Fachsprache schafft eine gemeinsame Identität (vgl. Roelcke 2020 sowie ESV-Redaktion und Roelcke, 2020) unter denjenigen, die sie korrekt und zielführend benutzen. Die Hochschule bildet im Hinblick auf eine fachsprachliche Kompetenz auf der wissenschaftlichen Ebene aus, soll die Nutzer*innen aber auch dazu befähigen, sich mit anderen Personengruppen zu verständigen. An der fachsprachlichen Kommunikation sind unterschiedliche Personengruppen beteiligt: Sie reichen von Wissenschaftler*innen, über Techniker*innen, Facharbeiter*innen bis hin zu Konsument*innen und Laien. Dabei verändern sich die Merkmale der Fachsprache je nach Personengruppe auf einem Spektrum von einer künstlichen, symbolisch geprägten Sprache bis hin zu einer natürlichen Sprache mit einzelnen Fachtermini (vgl. Kniffka/Roelcke nach Hoffmann 2016, S. 92-93).

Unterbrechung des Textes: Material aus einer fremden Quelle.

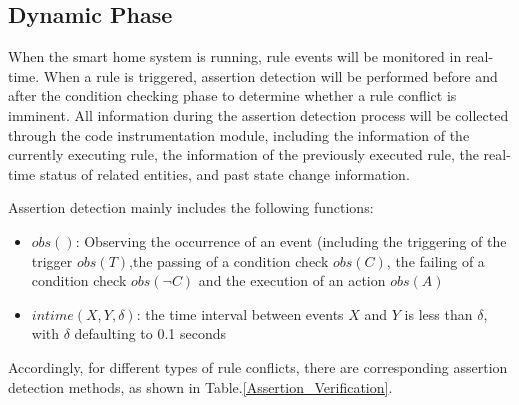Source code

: \subsection{Dynamic Phase}
When the smart home system is running, rule events will be monitored in real-time. When a rule is triggered, assertion detection will be performed before and after the condition checking phase to determine whether a rule conflict is imminent. All information during the assertion detection process will be collected through the code instrumentation module, including the information of the currently executing rule, the information of the previously executed rule, the real-time status of related entities, and past state change information.

Assertion detection mainly includes the following functions:

\begin{itemize}
	\item $obs()$: Observing the occurrence of an event (including the triggering of the trigger $obs(T)$,the passing of a condition check $obs(C)$, the failing of a condition check $obs(\neg C)$ and the execution of an action $obs(A)$
	\item $intime(X,Y,\delta)$: the time interval between events $X$ and $Y$ is less than $\delta$, with $\delta$ defaulting to 0.1 seconds
\end{itemize}

Accordingly, for different types of rule conflicts, there are corresponding assertion detection methods, as shown in Table.\ref{Assertion_Verification}.


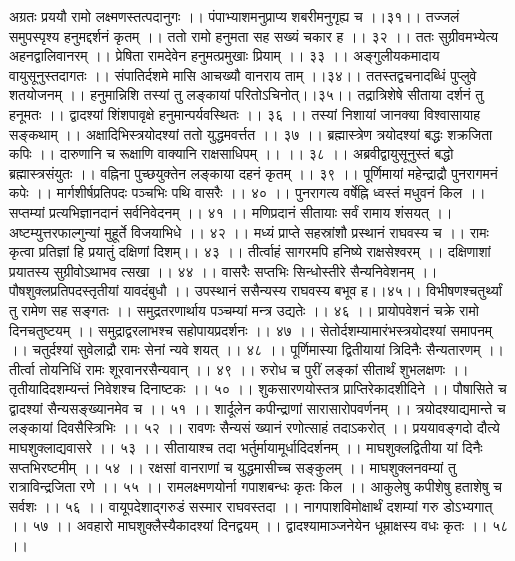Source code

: अग्रतः प्रययौ रामो लक्ष्मणस्तत्पदानुगः ।।
पंपाभ्याशमनुप्राप्य शबरीमनुगृह्य च ।।३१।।
तज्जलं समुपस्पृश्य हनुमद्दर्शनं कृतम् ।।
ततो रामो हनुमता सह सख्यं चकार ह ।। ३२ ।।
ततः सुग्रीवमभ्येत्य अहनद्वालिवानरम् ।।
प्रेषिता रामदेवेन हनुमत्प्रमुखाः प्रियाम् ।। ३३ ।।
अङ्गुलीयकमादाय वायुसूनुस्तदागतः ।।
संपातिर्दशमे मासि आचख्यौ वानराय ताम् ।।३४।।
ततस्तद्वचनादब्धिं पुप्लुवे शतयोजनम् ।।
हनुमान्निशि तस्यां तु लङ्कायां परितोऽचिनोत्।।३५।।
तद्रात्रिशेषे सीताया दर्शनं तु हनूमतः ।।
द्वादश्यां शिंशपावृक्षे हनुमान्पर्यवस्थितः ।। ३६ ।।
तस्यां निशायां जानक्या विश्वासायाह सङ्कथाम् ।।
अक्षादिभिस्त्रयोदश्यां ततो युद्धमवर्त्तत ।। ३७ ।।
ब्रह्मास्त्रेण त्रयोदश्यां बद्धः शक्रजिता कपिः ।।
दारुणानि च रूक्षाणि वाक्यानि राक्षसाधिपम् ।। ।। ३८ ।।
अब्रवीद्वायुसूनुस्तं बद्धो ब्रह्मास्त्रसंयुतः ।।
वह्निना पुच्छयुक्तेन लङ्काया दहनं कृतम् ।। ३९ ।।
पूर्णिमायां महेन्द्राद्रौ पुनरागमनं कपेः ।।
मार्गशीर्षप्रतिपदः पञ्चभिः पथि वासरैः ।। ४० ।।
पुनरागत्य वर्षेह्नि ध्वस्तं मधुवनं किल ।।
सप्तम्यां प्रत्यभिज्ञानदानं सर्वनिवेदनम् ।। ४१ ।।
मणिप्रदानं सीतायाः सर्वं रामाय शंसयत् ।।
अष्टम्युत्तरफाल्गुन्यां मुहूर्ते विजयाभिधे ।। ४२ ।।
मध्यं प्राप्ते सहस्रांशौ प्रस्थानं राघवस्य च ।।
रामः कृत्वा प्रतिज्ञां हि प्रयातुं दक्षिणां दिशम्।। ४३ ।।
तीर्त्वाहं सागरमपि हनिष्ये राक्षसेश्वरम् ।।
दक्षिणाशां प्रयातस्य सुग्रीवोऽथाभव त्सखा ।। ४४ ।।
वासरैः सप्तभिः सिन्धोस्तीरे सैन्यनिवेशनम् ।।
पौषशुक्लप्रतिपदस्तृतीयां यावदंबुधौ ।।
उपस्थानं ससैन्यस्य राघवस्य बभूव ह।।४५।।
विभीषणश्चतुर्थ्यां तु रामेण सह सङ्गतः ।।
समुद्रतरणार्थाय पञ्चम्यां मन्त्र उद्यतेः ।। ४६ ।।
प्रायोपवेशनं चक्रे रामो दिनचतुष्टयम् ।।
समुद्राद्वरलाभश्च सहोपायप्रदर्शनः ।। ४७ ।।
सेतोर्दशम्यामारंभस्त्रयोदश्यां समापनम् ।।
चतुर्दश्यां सुवेलाद्रौ रामः सेनां न्यवे शयत् ।। ४८ ।।
पूर्णिमास्या द्वितीयायां त्रिदिनैः सैन्यतारणम् ।।
तीर्त्वा तोयनिधिं रामः शूरवानरसैन्यवान् ।। ४९ ।।
रुरोध च पुरीं लङ्कां सीतार्थं शुभलक्षणः ।।
तृतीयादिदशम्यन्तं निवेशश्च दिनाष्टकः ।। ५० ।।
शुकसारणयोस्तत्र प्राप्तिरेकादशीदिने ।।
पौषासिते च द्वादश्यां सैन्यसङ्ख्यानमेव च ।। ५१ ।।
शार्दूलेन कपीन्द्राणां सारासारोपवर्णनम् ।।
त्रयोदश्याद्यमान्ते च लङ्कायां दिवसैस्त्रिभिः ।। ५२ ।।
रावणः सैन्यसं ख्यानं रणोत्साहं तदाऽकरोत् ।।
प्रययावङ्गदो दौत्ये माघशुक्लाद्यवासरे ।। ५३ ।।
सीतायाश्च तदा भर्तुर्मायामूर्धादिदर्शनम् ।।
माघशुक्लद्वितीया यां दिनैः सप्तभिरष्टमीम् ।। ५४ ।।
रक्षसां वानराणां च युद्धमासीच्च सङ्कुलम् ।।
माघशुक्लनवम्यां तु रात्राविन्द्रजिता रणे ।। ५५ ।।
रामलक्ष्मणयोर्ना गपाशबन्धः कृतः किल ।।
आकुलेषु कपीशेषु हताशेषु च सर्वशः ।। ५६ ।।
वायूपदेशाद्गरुडं सस्मार राघवस्तदा ।।
नागपाशविमोक्षार्थं दशम्यां गरु डोऽभ्यगात् ।। ५७ ।।
अवहारो माघशुक्लैस्यैकादश्यां दिनद्वयम् ।।
द्वादश्यामाञ्जनेयेन धूम्राक्षस्य वधः कृतः ।। ५८ ।।
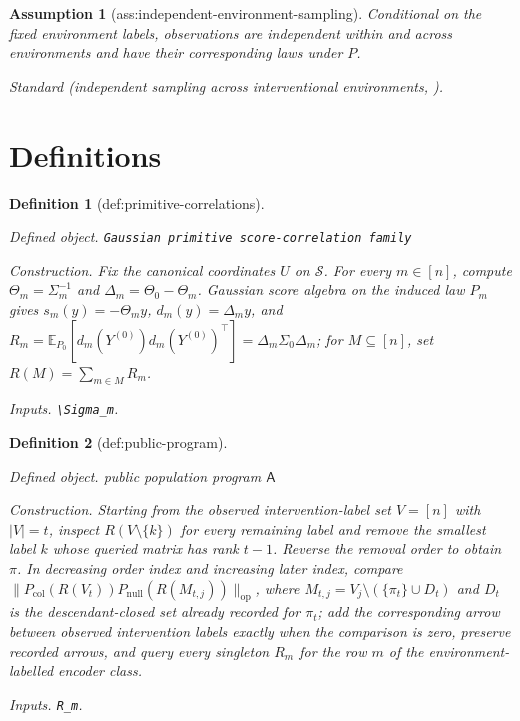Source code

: \documentclass{article}
\newtheorem{assumption}{Assumption}
\newtheorem{definition}{Definition}
\begin{document}
\begin{assumption}[ass:independent-environment-sampling]\label{ass:independent-environment-sampling}
Conditional on the fixed environment labels, observations are independent within and across environments and have their corresponding laws under \(P\).
\par\smallskip\noindent\emph{Standard} (independent sampling across interventional environments, \cite{acarturk2024sample}).
\end{assumption}

\section{Definitions}

\begin{definition}[def:primitive-correlations]\label{def:primitive-correlations}
\par\smallskip\noindent\emph{Defined object.} \texttt{Gaussian primitive score-\allowbreak{}correlation family}
\par\smallskip\noindent\emph{Construction.} Fix the canonical coordinates \(U\) on \(\mathcal S\). For every \(m\in[n]\), compute \(\Theta_m=\Sigma_m^{-1}\) and \(\Delta_m=\Theta_0-\Theta_m\). Gaussian score algebra on the induced law \(P_m\) gives \(s_m(y)=-\Theta_my\), \(d_m(y)=\Delta_my\), and \(R_m=\mathbb E_{P_0}[d_m(Y^{(0)})d_m(Y^{(0)})^{\top}]=\Delta_m\Sigma_0\Delta_m\); for \(M\subseteq[n]\), set \(R(M)=\sum_{m\in M}R_m\).
\par\smallskip\noindent\emph{Inputs.} \texttt{\textbackslash{}\allowbreak{}Sigma\_\allowbreak{}m}.
\end{definition}

\begin{definition}[def:public-program]\label{def:public-program}
\par\smallskip\noindent\emph{Defined object.} public population program \(\mathsf A\)
\par\smallskip\noindent\emph{Construction.} Starting from the observed intervention-label set \(V=[n]\) with \(|V|=t\), inspect \(R(V\setminus\{k\})\) for every remaining label and remove the smallest label \(k\) whose queried matrix has rank \(t-1\). Reverse the removal order to obtain \(\pi\). In decreasing order index and increasing later index, compare \(\|P_{\operatorname{col}}(R(V_t))P_{\operatorname{null}}(R(M_{t,j}))\|_{\mathrm{op}}\), where \(M_{t,j}=V_j\setminus(\{\pi_t\}\cup D_t)\) and \(D_t\) is the descendant-closed set already recorded for \(\pi_t\); add the corresponding arrow between observed intervention labels exactly when the comparison is zero, preserve recorded arrows, and query every singleton \(R_m\) for the row \(m\) of the environment-labelled encoder class.
\par\smallskip\noindent\emph{Inputs.} \texttt{R\_\allowbreak{}m}.
\end{definition}
\end{document}
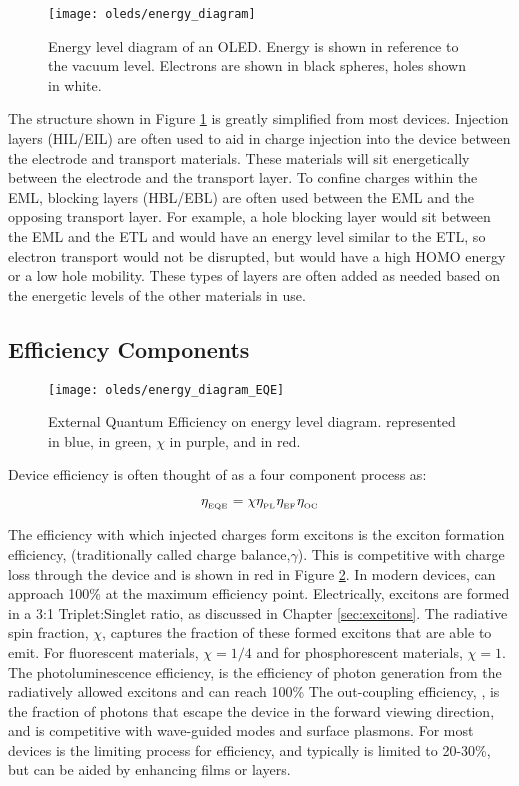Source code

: \documentclass[../thesis.tex]{subfiles}
\begin{document}
\begin{figure}[ht]
\centering
\texttt{[image: oleds/energy\_diagram]}
\caption{Energy level diagram of an OLED.  Energy is shown in reference to the vacuum level.  Electrons are shown in black spheres, holes shown in white.}
\label{fig:oleds_energy_level_diagram}
\end{figure}

The structure shown in Figure \ref{fig:oleds_energy_level_diagram} is greatly simplified from most devices.
Injection layers (HIL/EIL) are often used to aid in charge injection into the device between the electrode and transport materials.
These materials will sit energetically between the electrode and the transport layer.
To confine charges within the EML, blocking layers (HBL/EBL) are often used between the EML and the opposing transport layer.
For example, a hole blocking layer would sit between the EML and the ETL and would have an energy level similar to the ETL, so electron transport would not be disrupted, but would have a high HOMO energy or a low hole mobility.
These types of layers are often added as needed based on the energetic levels of the other materials in use.

\subsection{Efficiency Components}

\begin{figure}[ht]
\centering
\texttt{[image: oleds/energy\_diagram\_EQE]}
\caption{External Quantum Efficiency on energy level diagram.  \oc represented in blue, \pl in green, $\chi$ in purple, and \ef in red.}
\label{fig:oleds_energy_level_diagram_EQE}
\end{figure}

Device efficiency is often thought of as a four component process as:\supercite{Baldo1998a}

\begin{equation}
\eta_{_\text{\tiny EQE}}=\chi\eta_{_\text{\tiny PL}}\eta_{_\text{\tiny EF}}\eta_{_\text{\tiny OC}}
\label{eqn:eqe}
\end{equation}

The efficiency with which injected charges form excitons is the exciton formation efficiency, \ef (traditionally called charge balance,$\gamma$).
This is competitive with charge loss through the device and is shown in red in Figure \ref{fig:oleds_energy_level_diagram_EQE}.
In modern devices, \ef can approach 100\% at the maximum efficiency point.
Electrically, excitons are formed in a 3:1 Triplet:Singlet ratio, as discussed in Chapter \ref{sec:excitons}.
The radiative spin fraction, $\chi$, captures the fraction of these formed excitons that are able to emit.
For fluorescent materials, $\chi=1/4$ and for phosphorescent materials, $\chi=1$.
The photoluminescence efficiency, \pl is the efficiency of photon generation from the radiatively allowed excitons and can reach 100\%
The out-coupling efficiency, \oc, is the fraction of photons that escape the device in the forward viewing direction, and is competitive with wave-guided modes and surface plasmons.\supercite{Furno2010,Furno2012}
For most devices \oc is the limiting process for efficiency, and typically is limited to 20-30\%, but can be aided by enhancing films or layers.
\end{document}
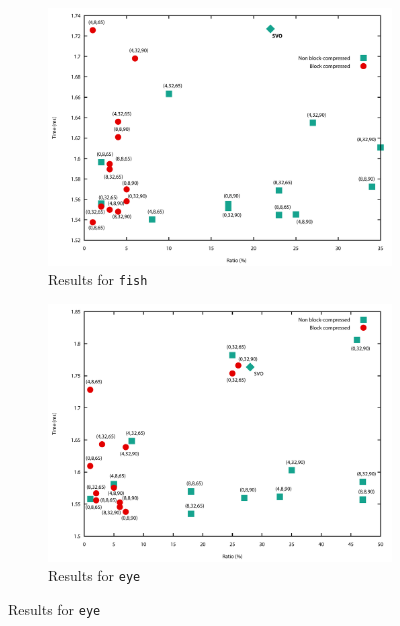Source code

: \begin{figure}[h]
\centering
\begin{subfigure}{\textwidth}
    \centering
    \includegraphics[width=\textwidth]{results/fish-time-ratio.pdf} 
    \caption{Results for \texttt{fish}}
    \label{fig:fish-time-ratio}
\end{subfigure}

\begin{subfigure}{\textwidth}
\centering
    \includegraphics[width=\textwidth]{results/eye-time-ratio.pdf} 
    \caption{Results for \texttt{eye}}
    \label{fig:eye-ratio}
\end{subfigure}

\label{fig:results-time-ratio}

\end{figure}


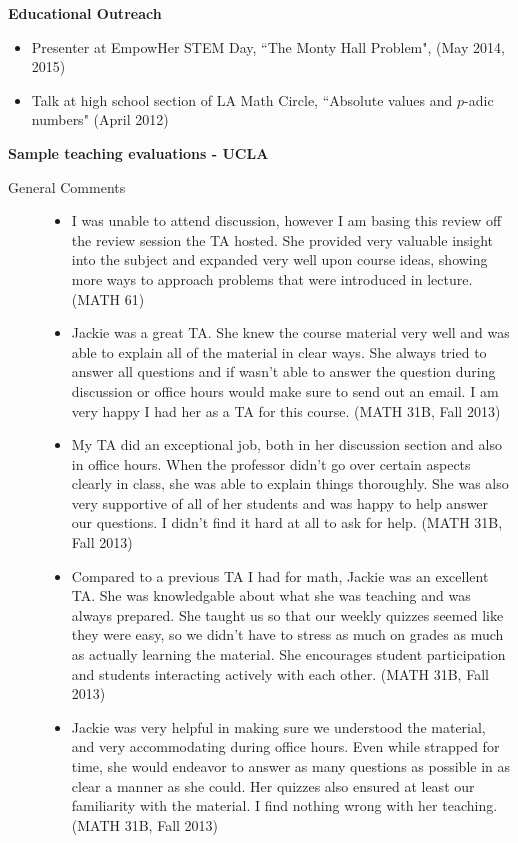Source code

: \documentclass[11pt]{article}
\theoremstyle{plain} \numberwithin{equation}{section}
\theoremstyle{definition}
\begin{document}
\medskip

{\large\textbf{Educational Outreach}} \medskip

\begin{itemize} 
\item Presenter at EmpowHer STEM Day, ``The Monty Hall Problem", (May 2014, 2015)
\item Talk at high school section of LA Math Circle, ``Absolute values and $p$-adic numbers" (April 2012)
\end{itemize}

\medskip

{\large{\textbf{Sample teaching evaluations - UCLA}}
 \begin{description}

    \item[\normalsize{General Comments}] 
    	\begin{itemize}
		\item I was unable to attend discussion, however I am basing this review off the review session the TA hosted.  She provided very valuable insight into the subject and expanded very well upon course ideas, showing more ways to approach problems that were introduced in lecture.  (MATH 61)
		\item Jackie was a great TA.  She knew the course material very well and was able to explain all of the material in clear ways.  She always tried to answer all questions and if wasn't able to answer the question during discussion or office hours would make sure to send out an email.  I am very happy I had her as a TA for this course. (MATH 31B, Fall 2013)
		\item My TA did an exceptional job, both in her discussion section and also in office hours.  When the professor didn't go over certain aspects clearly in class, she was able to explain things thoroughly.  She was also very supportive of all of her students and was happy to help answer our questions.  I didn't find it hard at all to ask for help.  (MATH 31B, Fall 2013)
		\item Compared to a previous TA I had for math, Jackie was an excellent TA.  She was knowledgable about what she was teaching and was always prepared.  She taught us so that our weekly quizzes seemed like they were easy, so we didn't have to stress as much on grades as much as actually learning the material.  She encourages student participation and students interacting actively with each other.  (MATH 31B, Fall 2013)
		\item Jackie was very helpful in making sure we understood the material, and very accommodating during office hours.  Even while strapped for time, she would endeavor to answer as many questions as possible in as clear a manner as she could.  Her quizzes also ensured at least our familiarity with the material.  I find nothing wrong with her teaching.  (MATH 31B,  Fall 2013)

\end{itemize}
\end{description}}
\end{document}
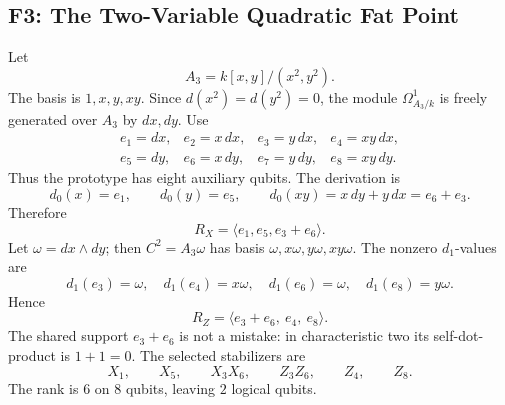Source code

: \subsection{F3: The Two-Variable Quadratic Fat Point}
Let
\[
  A_3=k[x,y]/(x^2,y^2).
\]
The basis is \(1,x,y,xy\).  Since \(d(x^2)=d(y^2)=0\), the module
\(\Omega^1_{A_3/k}\) is freely generated over \(A_3\) by \(dx,dy\).  Use
\[
\begin{array}{llll}
e_1=dx,& e_2=x\,dx,& e_3=y\,dx,& e_4=xy\,dx,\\
e_5=dy,& e_6=x\,dy,& e_7=y\,dy,& e_8=xy\,dy.
\end{array}
\]
Thus the prototype has eight auxiliary qubits.  The derivation is
\[
  d_0(x)=e_1,\qquad d_0(y)=e_5,\qquad d_0(xy)=x\,dy+y\,dx=e_6+e_3.
\]
Therefore
\[
  R_X=\langle e_1,e_5,e_3+e_6\rangle.
\]
Let \(\omega=dx\wedge dy\); then \(C^2=A_3\omega\) has basis
\(\omega,x\omega,y\omega,xy\omega\).  The nonzero \(d_1\)-values are
\[
  d_1(e_3)=\omega,\quad d_1(e_4)=x\omega,\quad
  d_1(e_6)=\omega,\quad d_1(e_8)=y\omega.
\]
Hence
\[
  R_Z=\langle e_3+e_6,\ e_4,\ e_8\rangle.
\]
The shared support \(e_3+e_6\) is not a mistake: in characteristic two its
self-dot-product is \(1+1=0\).  The selected stabilizers are
\[
  X_1,\qquad X_5,\qquad X_3X_6,\qquad Z_3Z_6,\qquad Z_4,\qquad Z_8.
\]
The rank is \(6\) on \(8\) qubits, leaving \(2\) logical qubits.
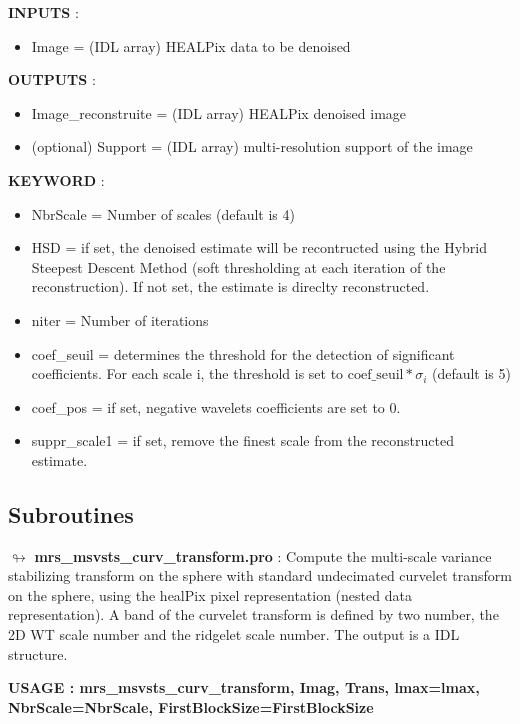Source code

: \textbf{INPUTS} : 
\begin{itemize}
\item{Image = (IDL array) HEALPix data to be denoised}
\end{itemize}

\textbf{OUTPUTS} : 
\begin{itemize}
\item{Image\_reconstruite = (IDL array) HEALPix denoised image}
\item{(optional) Support = (IDL array) multi-resolution support of the image}
\end{itemize}

\textbf{KEYWORD} :

\begin{itemize}
  \item NbrScale = Number of scales (default is 4)
  \item HSD = if set, the denoised estimate will be recontructed using the Hybrid Steepest Descent Method (soft thresholding at each iteration of the reconstruction). If not set, the estimate is direclty reconstructed.
  \item niter = Number of iterations
   \item coef\_seuil = determines the threshold for the detection of significant coefficients. For each scale i, the threshold is set to $\text{coef\_seuil}*\sigma_i$ (default is 5)
  \item coef\_pos = if set, negative wavelets coefficients are set to 0.
  \item suppr\_scale1 = if set, remove the finest scale from the reconstructed estimate.
\end{itemize}

\subsection{Subroutines}
$\looparrowright$ \textbf{mrs\_msvsts\_curv\_transform.pro} : Compute the multi-scale variance stabilizing transform on the sphere with standard undecimated curvelet transform on the sphere, using the healPix pixel representation (nested data representation). A band of the curvelet transform is defined by two number, the 2D WT scale number and the ridgelet scale number. The output is a IDL structure.


\begin{center}
 \bf{USAGE : mrs\_msvsts\_curv\_transform, Imag, Trans, lmax=lmax, NbrScale=NbrScale, FirstBlockSize=FirstBlockSize}
\end{center}

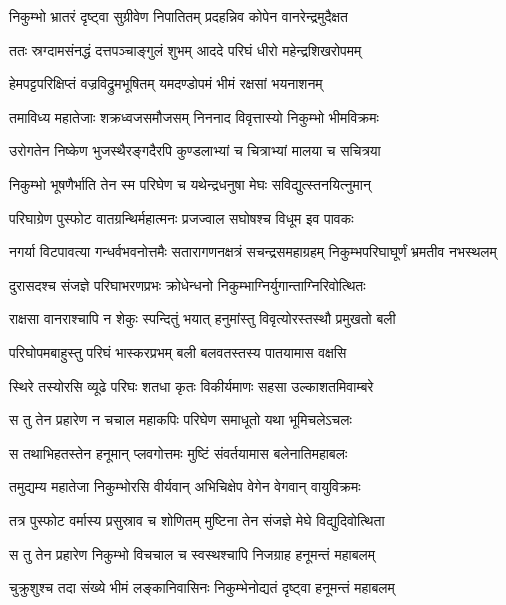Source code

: 
\twolineshloka
{निकुम्भो भ्रातरं दृष्ट्वा सुग्रीवेण निपातितम्}
{प्रदहन्निव कोपेन वानरेन्द्रमुदैक्षत} %

\twolineshloka
{ततः स्रग्दामसंनद्धं दत्तपञ्चाङ्गुलं शुभम्}
{आददे परिघं धीरो महेन्द्रशिखरोपमम्} %

\twolineshloka
{हेमपट्टपरिक्षिप्तं वज्रविद्रुमभूषितम्}
{यमदण्डोपमं भीमं रक्षसां भयनाशनम्} %

\twolineshloka
{तमाविध्य महातेजाः शक्रध्वजसमौजसम्}
{निननाद विवृत्तास्यो निकुम्भो भीमविक्रमः} %

\twolineshloka
{उरोगतेन निष्केण भुजस्थैरङ्गदैरपि}
{कुण्डलाभ्यां च चित्राभ्यां मालया च सचित्रया} %

\twolineshloka
{निकुम्भो भूषणैर्भाति तेन स्म परिघेण च}
{यथेन्द्रधनुषा मेघः सविद्युत्स्तनयित्नुमान्} %

\twolineshloka
{परिघाग्रेण पुस्फोट वातग्रन्थिर्महात्मनः}
{प्रजज्वाल सघोषश्च विधूम इव पावकः} %

\threelineshloka
{नगर्या विटपावत्या गन्धर्वभवनोत्तमैः}
{सतारागणनक्षत्रं सचन्द्रसमहाग्रहम्}
{निकुम्भपरिघाघूर्णं भ्रमतीव नभस्थलम्} %

\twolineshloka
{दुरासदश्च संजज्ञे परिघाभरणप्रभः}
{क्रोधेन्धनो निकुम्भाग्निर्युगान्ताग्निरिवोत्थितः} %

\twolineshloka
{राक्षसा वानराश्चापि न शेकुः स्पन्दितुं भयात्}
{हनुमांस्तु विवृत्योरस्तस्थौ प्रमुखतो बली} %

\twolineshloka
{परिघोपमबाहुस्तु परिघं भास्करप्रभम्}
{बली बलवतस्तस्य पातयामास वक्षसि} %

\twolineshloka
{स्थिरे तस्योरसि व्यूढे परिघः शतधा कृतः}
{विकीर्यमाणः सहसा उल्काशतमिवाम्बरे} %

\twolineshloka
{स तु तेन प्रहारेण न चचाल महाकपिः}
{परिघेण समाधूतो यथा भूमिचलेऽचलः} %

\twolineshloka
{स तथाभिहतस्तेन हनूमान् प्लवगोत्तमः}
{मुष्टिं संवर्तयामास बलेनातिमहाबलः} %

\twolineshloka
{तमुद्यम्य महातेजा निकुम्भोरसि वीर्यवान्}
{अभिचिक्षेप वेगेन वेगवान् वायुविक्रमः} %

\twolineshloka
{तत्र पुस्फोट वर्मास्य प्रसुस्राव च शोणितम्}
{मुष्टिना तेन संजज्ञे मेघे विद्युदिवोत्थिता} %

\twolineshloka
{स तु तेन प्रहारेण निकुम्भो विचचाल च}
{स्वस्थश्चापि निजग्राह हनूमन्तं महाबलम्} %

\twolineshloka
{चुक्रुशुश्च तदा संख्ये भीमं लङ्कानिवासिनः}
{निकुम्भेनोद्यतं दृष्ट्वा हनूमन्तं महाबलम्} %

Was bedeutet fremdsprachlicher Fachsprachenunterricht?
Unter FFU wird ein fachbezogener Fremdsprachenunterricht verstanden und zielt darauf ab, eine fremdsprachliche Handlungskompetenz unter Einbezug der Bedarfe und Bedürfnisse der Studierenden eines bestimmten Faches aufzubauen.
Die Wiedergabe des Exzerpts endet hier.